Добавить в цитаты Настройки чтения

Страница 13 из 29

Палата номер 18. Комната Люка. Он лежал, привязанный ремнями к кровати, приподнятой под углом тридцать градусов. Все тело опутано прозрачными трубками. Один зонд вставлен в ноздри, другой проходит через рот и соединяется с черными мехами, которые поднимаются и опускаются, издавая звук, похожий на хлопок. К шее подсоединена капельница, трубка от другой капельницы тянулась к внутренней стороне локтевого сгиба. Датчик на одном из пальцев светился рубиновым светом. Справа по черному экрану бежали зеленые волнообразные линии. Над кроватью — прозрачные пакеты с растворами.

Я подошел ближе. Кажется, с людьми, находящимися в коме, надо разговаривать. Я даже открыл рот, но в голову ничего не приходило. Оставалось только молиться. Я преклонил колени, перекрестился, закрыл глаза и прошептал, склонив голову: «К Тебе взываю, к Отцу, Сыну и Святому Духу…»

Но так и не смог собраться. Мое место не здесь. Я должен быть на улицах в поисках истины.
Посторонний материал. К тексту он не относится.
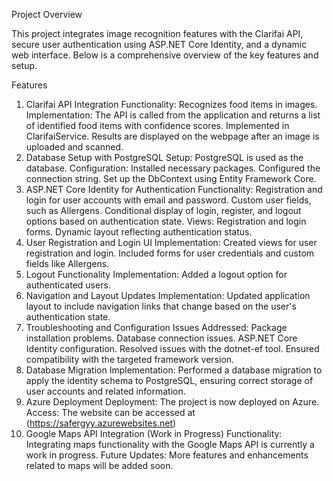 Project Overview

This project integrates image recognition features with the Clarifai API, secure user authentication using ASP.NET Core Identity, and a dynamic web interface. Below is a comprehensive overview of the key features and setup.

Features

1. Clarifai API Integration
Functionality: Recognizes food items in images.
Implementation:
The API is called from the application and returns a list of identified food items with confidence scores.
Implemented in ClarifaiService.
Results are displayed on the webpage after an image is uploaded and scanned.
2. Database Setup with PostgreSQL
Setup: PostgreSQL is used as the database.
Configuration:
Installed necessary packages.
Configured the connection string.
Set up the DbContext using Entity Framework Core.
3. ASP.NET Core Identity for Authentication
Functionality:
Registration and login for user accounts with email and password.
Custom user fields, such as Allergens.
Conditional display of login, register, and logout options based on authentication state.
Views:
Registration and login forms.
Dynamic layout reflecting authentication status.
4. User Registration and Login UI
Implementation:
Created views for user registration and login.
Included forms for user credentials and custom fields like Allergens.
5. Logout Functionality
Implementation: Added a logout option for authenticated users.
6. Navigation and Layout Updates
Implementation: Updated application layout to include navigation links that change based on the user's authentication state.
7. Troubleshooting and Configuration
Issues Addressed:
Package installation problems.
Database connection issues.
ASP.NET Core Identity configuration.
Resolved issues with the dotnet-ef tool.
Ensured compatibility with the targeted framework version.
8. Database Migration
Implementation: Performed a database migration to apply the identity schema to PostgreSQL, ensuring correct storage of user accounts and related information.
9. Azure Deployment
Deployment: The project is now deployed on Azure.
Access: The website can be accessed at (https://safergyy.azurewebsites.net)
10. Google Maps API Integration (Work in Progress)
Functionality: Integrating maps functionality with the Google Maps API is currently a work in progress.
Future Updates: More features and enhancements related to maps will be added soon.
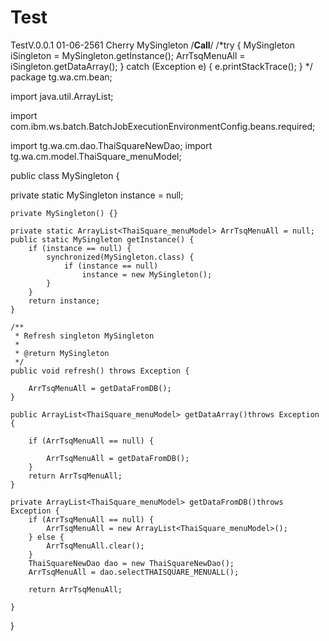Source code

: # Test
TestV.0.0.1 01-06-2561 
Cherry MySingleton
/**Call**/
/*try {
  MySingleton iSingleton = MySingleton.getInstance();
  ArrTsqMenuAll = iSingleton.getDataArray();
} catch (Exception e) {
	e.printStackTrace();
}
*/
package tg.wa.cm.bean;

import java.util.ArrayList;

import com.ibm.ws.batch.BatchJobExecutionEnvironmentConfig.beans.required;

import tg.wa.cm.dao.ThaiSquareNewDao;
import tg.wa.cm.model.ThaiSquare_menuModel;

public class MySingleton {
	
private static MySingleton instance = null;
    
    private MySingleton() {}

    private static ArrayList<ThaiSquare_menuModel> ArrTsqMenuAll = null;
    public static MySingleton getInstance() {
        if (instance == null) {
        	synchronized(MySingleton.class) {
        		if (instance == null)
        			instance = new MySingleton();
        	}
        }
        return instance;
    }

    /**
	 * Refresh singleton MySingleton
	 * 
	 * @return MySingleton
	 */
	public void refresh() throws Exception {

		ArrTsqMenuAll = getDataFromDB();
	}
	
    public ArrayList<ThaiSquare_menuModel> getDataArray()throws Exception {
    	
    	if (ArrTsqMenuAll == null) {

    		ArrTsqMenuAll = getDataFromDB(); 
		}
        return ArrTsqMenuAll;
    }

	private ArrayList<ThaiSquare_menuModel> getDataFromDB()throws Exception {
		if (ArrTsqMenuAll == null) {
			ArrTsqMenuAll = new ArrayList<ThaiSquare_menuModel>();
		} else {
			ArrTsqMenuAll.clear();
		}
		ThaiSquareNewDao dao = new ThaiSquareNewDao();	        
        ArrTsqMenuAll = dao.selectTHAISQUARE_MENUALL();
		
		return ArrTsqMenuAll;
		
	}
     
}
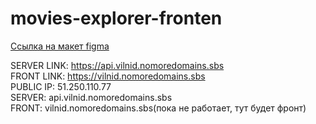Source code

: # movies-explorer-fronten 

<a href="https://disk.yandex.ru/d/WFoLQhJYh1dyWw" target="_blank">Ссылка на макет figma</a> 

SERVER LINK: https://api.vilnid.nomoredomains.sbs <br/>
FRONT LINK: https://vilnid.nomoredomains.sbs <br/>
PUBLIC IP: 51.250.110.77 <br/>
SERVER: api.vilnid.nomoredomains.sbs <br/>
FRONT: vilnid.nomoredomains.sbs(пока не работает, тут будет фронт)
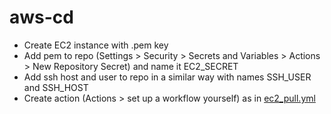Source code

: # aws-cd

- Create EC2 instance with .pem key
- Add pem to repo (Settings > Security > Secrets and Variables > Actions > New Repository Secret) and name it EC2_SECRET
- Add ssh host and user to repo in a similar way with names SSH_USER and SSH_HOST
- Create action (Actions > set up a workflow yourself) as in [ec2_pull.yml](aws-cd/.github/workflows)
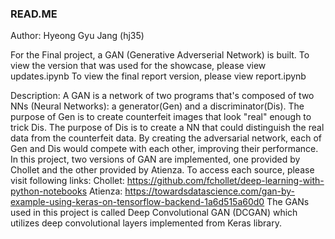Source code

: ### READ.ME
Author: Hyeong Gyu Jang (hj35)

For the Final project, a GAN (Generative Adverserial Network) is built.
To view the version that was used for the showcase, please view updates.ipynb
To view the final report version, please view report.ipynb

Description:
  A GAN is a network of two programs that's composed of two NNs (Neural Networks): a generator(Gen) and a discriminator(Dis).
  The purpose of Gen is to create counterfeit images that look "real" enough to trick Dis.
  The purpose of Dis is to create a NN that could distinguish the real data from the counterfeit data.
  By creating the adversarial network, each of Gen and Dis would compete with each other, improving their performance.
  In this project, two versions of GAN are implemented, one provided by Chollet and the other provided by Atienza.
  To access each source, please visit following links:
    Chollet: https://github.com/fchollet/deep-learning-with-python-notebooks
    Atienza: https://towardsdatascience.com/gan-by-example-using-keras-on-tensorflow-backend-1a6d515a60d0
  The GANs used in this project is called Deep Convolutional GAN (DCGAN) which utilizes deep convolutional layers implemented
from Keras library.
Тогда я поднялся с колен, уверенный в том, что смогу его разбудить. Я могу его спасти, но только если найду причину его поступка. Мой собственный свет вернет его из Чистилища!

В приемном отделении я обратился к секретарю и попросил позвать доктора Эрика Тюилье — невропатолога, с которым накануне мне посоветовал поговорить анестезиолог. Мне пришлось подождать, и через несколько минут появился врач. На вид лет сорока, но похож на прилежного студента, оксфордская рубашка, свитер под горло, вельветовые брюки, слишком короткие и мятые. Взъерошенные волосы придавали его облику небрежность, которую компенсировали очки в тонкой оправе.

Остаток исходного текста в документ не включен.